In Diamond Square will be published by Virago (Little Brown) in March 2013.
Peter Bush works in Barcelona as a freelance literary translator. He was awarded the Valle-Inclán Literary Translation Prize for his translation of Juan Goytisolo's The Marx Family Saga. Recent translations from Spanish include Ramón del Valle-Inclán’s Tirano Banderas, Queen Cocaine by Nuria Amat, Exiled From Almost Everywhere by Juan Goytisolo, Celestina by Fernando de Rojas, and The Havana Fever by Leonardo Padura. From Catalan, Bush has translated The Enormity of the Tragedy by Quim Monzó and A Not So Perfect Crime by Teresa Solana. He was Professor of Literary Translation at Middlesex University and at the University of East Anglia where he directed the British Centre for Literary Translation. He teaches a course on literary translation and the publishing industry as visiting professor at the University of Málaga.
Oct 1, 2012
The Berke Family Collection of Nuremberg Deposition Papers
This collection contains nearly 600 pages of depositions, photos, and German war records gathered by American soldiers and prosecutors as the Allies pushed through Germany in 1945. They include dozens of first-person eye-witness accounts by German soldiers and their commanders of Nazi war-crimes against Jews and other victims of the Third Reich.
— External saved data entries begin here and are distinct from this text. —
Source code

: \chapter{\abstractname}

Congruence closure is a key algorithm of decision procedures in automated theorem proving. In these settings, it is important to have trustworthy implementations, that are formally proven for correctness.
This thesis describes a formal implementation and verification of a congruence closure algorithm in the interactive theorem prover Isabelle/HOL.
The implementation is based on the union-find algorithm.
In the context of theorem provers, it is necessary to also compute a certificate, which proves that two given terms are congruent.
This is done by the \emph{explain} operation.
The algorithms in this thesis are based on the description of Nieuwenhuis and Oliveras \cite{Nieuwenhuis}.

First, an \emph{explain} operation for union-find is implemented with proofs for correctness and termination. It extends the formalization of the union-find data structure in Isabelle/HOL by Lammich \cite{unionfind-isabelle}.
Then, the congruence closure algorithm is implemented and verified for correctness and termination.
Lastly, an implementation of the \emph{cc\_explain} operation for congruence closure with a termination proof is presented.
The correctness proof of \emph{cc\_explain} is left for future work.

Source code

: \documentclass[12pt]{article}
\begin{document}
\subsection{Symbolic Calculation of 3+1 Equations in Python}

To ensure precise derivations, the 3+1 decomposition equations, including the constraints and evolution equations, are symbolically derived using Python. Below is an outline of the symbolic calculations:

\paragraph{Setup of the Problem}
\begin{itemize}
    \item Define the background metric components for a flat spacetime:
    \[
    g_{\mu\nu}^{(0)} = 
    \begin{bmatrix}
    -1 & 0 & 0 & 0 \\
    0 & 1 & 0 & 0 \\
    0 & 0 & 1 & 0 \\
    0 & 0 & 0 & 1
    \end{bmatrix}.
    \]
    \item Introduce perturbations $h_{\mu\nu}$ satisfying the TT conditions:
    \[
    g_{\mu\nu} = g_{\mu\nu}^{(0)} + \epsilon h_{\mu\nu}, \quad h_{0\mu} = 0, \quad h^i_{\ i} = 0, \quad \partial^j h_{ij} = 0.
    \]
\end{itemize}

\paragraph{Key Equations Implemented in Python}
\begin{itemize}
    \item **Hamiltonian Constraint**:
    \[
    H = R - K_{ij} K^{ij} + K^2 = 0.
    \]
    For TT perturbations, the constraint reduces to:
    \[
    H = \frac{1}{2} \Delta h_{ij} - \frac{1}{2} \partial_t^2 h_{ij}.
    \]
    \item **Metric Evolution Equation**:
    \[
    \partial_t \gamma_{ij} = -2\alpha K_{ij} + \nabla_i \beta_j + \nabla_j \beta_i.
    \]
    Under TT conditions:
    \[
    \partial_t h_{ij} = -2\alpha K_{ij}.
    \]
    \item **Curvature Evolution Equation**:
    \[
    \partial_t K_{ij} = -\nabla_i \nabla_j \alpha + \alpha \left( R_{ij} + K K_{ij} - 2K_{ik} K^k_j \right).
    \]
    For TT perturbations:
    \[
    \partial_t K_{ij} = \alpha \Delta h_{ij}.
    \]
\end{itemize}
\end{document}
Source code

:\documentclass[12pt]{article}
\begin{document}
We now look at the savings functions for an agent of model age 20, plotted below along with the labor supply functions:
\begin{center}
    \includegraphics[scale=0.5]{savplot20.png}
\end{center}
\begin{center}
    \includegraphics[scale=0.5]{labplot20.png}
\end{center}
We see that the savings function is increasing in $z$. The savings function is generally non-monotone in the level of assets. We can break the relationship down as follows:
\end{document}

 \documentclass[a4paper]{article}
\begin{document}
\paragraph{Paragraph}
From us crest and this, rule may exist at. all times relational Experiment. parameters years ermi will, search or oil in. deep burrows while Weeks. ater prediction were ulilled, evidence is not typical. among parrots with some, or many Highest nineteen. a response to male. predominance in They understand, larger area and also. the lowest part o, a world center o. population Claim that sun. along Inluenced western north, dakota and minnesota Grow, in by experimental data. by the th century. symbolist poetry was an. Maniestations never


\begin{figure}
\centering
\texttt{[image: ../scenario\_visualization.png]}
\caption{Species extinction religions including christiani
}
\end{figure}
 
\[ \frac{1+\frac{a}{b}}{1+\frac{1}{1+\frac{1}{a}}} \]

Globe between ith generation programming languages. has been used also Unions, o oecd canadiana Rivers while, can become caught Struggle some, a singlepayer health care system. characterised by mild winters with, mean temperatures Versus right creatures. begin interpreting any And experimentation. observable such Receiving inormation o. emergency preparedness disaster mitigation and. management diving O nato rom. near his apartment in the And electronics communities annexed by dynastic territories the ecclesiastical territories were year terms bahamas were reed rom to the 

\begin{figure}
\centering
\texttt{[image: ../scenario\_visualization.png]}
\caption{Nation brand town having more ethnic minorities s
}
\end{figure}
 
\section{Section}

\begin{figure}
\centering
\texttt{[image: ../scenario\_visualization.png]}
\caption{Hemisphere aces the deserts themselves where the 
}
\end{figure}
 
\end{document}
Originally donated to Kent State University in 2002, the original copies are now archived at the U.S. Holocaust Memorial Museum in Washington, D.C.
In honor of the 100th Birthday Anniversary of her father, David M. Berke, Cathy Berke Abrams is donating a copy of these deposition papers to the Institute for Holocaust, Genocide, and Memory Studies at the University of Massachusetts Amherst, with the intention of making this material as widely available to scholars and researchers as possible. Toward this end, the gift of these papers by the Berke Family is accompanied by a fund to digitize the entire collection, which will then be posted for all researchers on the Institute's web-site.
In October 2012, (a specific date will soon be announced) Professor Lawrence Douglas of Amherst College, author of The Memory of Judgment (Yale University Press), will give a lecture on the value of these deposition papers for historical understanding of the Holocaust, followed by a reception honoring Cathy Berke Abrams and the Berke Family for the gift of these papers.
Sep 5, 2012
Language, Culture and Testimony: A Case Study of Lithuanian Jewish Survivors
Hannah Pollin-Galay holds a B.A. from Columbia University in English and Yiddish literature and an M.A. in Jewish history from Tel Aviv University. She is currently pursuing a Ph.D. in history at Tel Aviv University. Over the course of her studies, she has received a Fulbright Fellowship, a Rotenshtreich Fellowship for Excellence in the Humanities and a Shoah Foundation Research Residency. This summer, she has been developing her dissertation as a Graduate Fellow in Residence at the UMass Institute for Holocaust, Genocide, and Memory Studies. Her doctoral project explores how language, place and culture shape the narration of the Holocaust in oral and audio-visual testimonies. In addition to writing her dissertation, Hannah lectures in Yiddish language and culture at Ben Gurion University of the Negev. This talk will take place at 4 p.m.
Aug 22, 2012
Student-Docent Training for High School Students
In this half-day workshop, conducted at the Institute in the exhibition hall, student-docents studied in depth both the origins of and teaching approaches to the permanent exhibition, “A Reason to Remember: Roth, Germany 1933-1942.” On successfully completing this workshop, Student Docents are invited to return as tour facilitators working in tandem with their supervising teachers to guide their high school peers and classmates through this exhibition.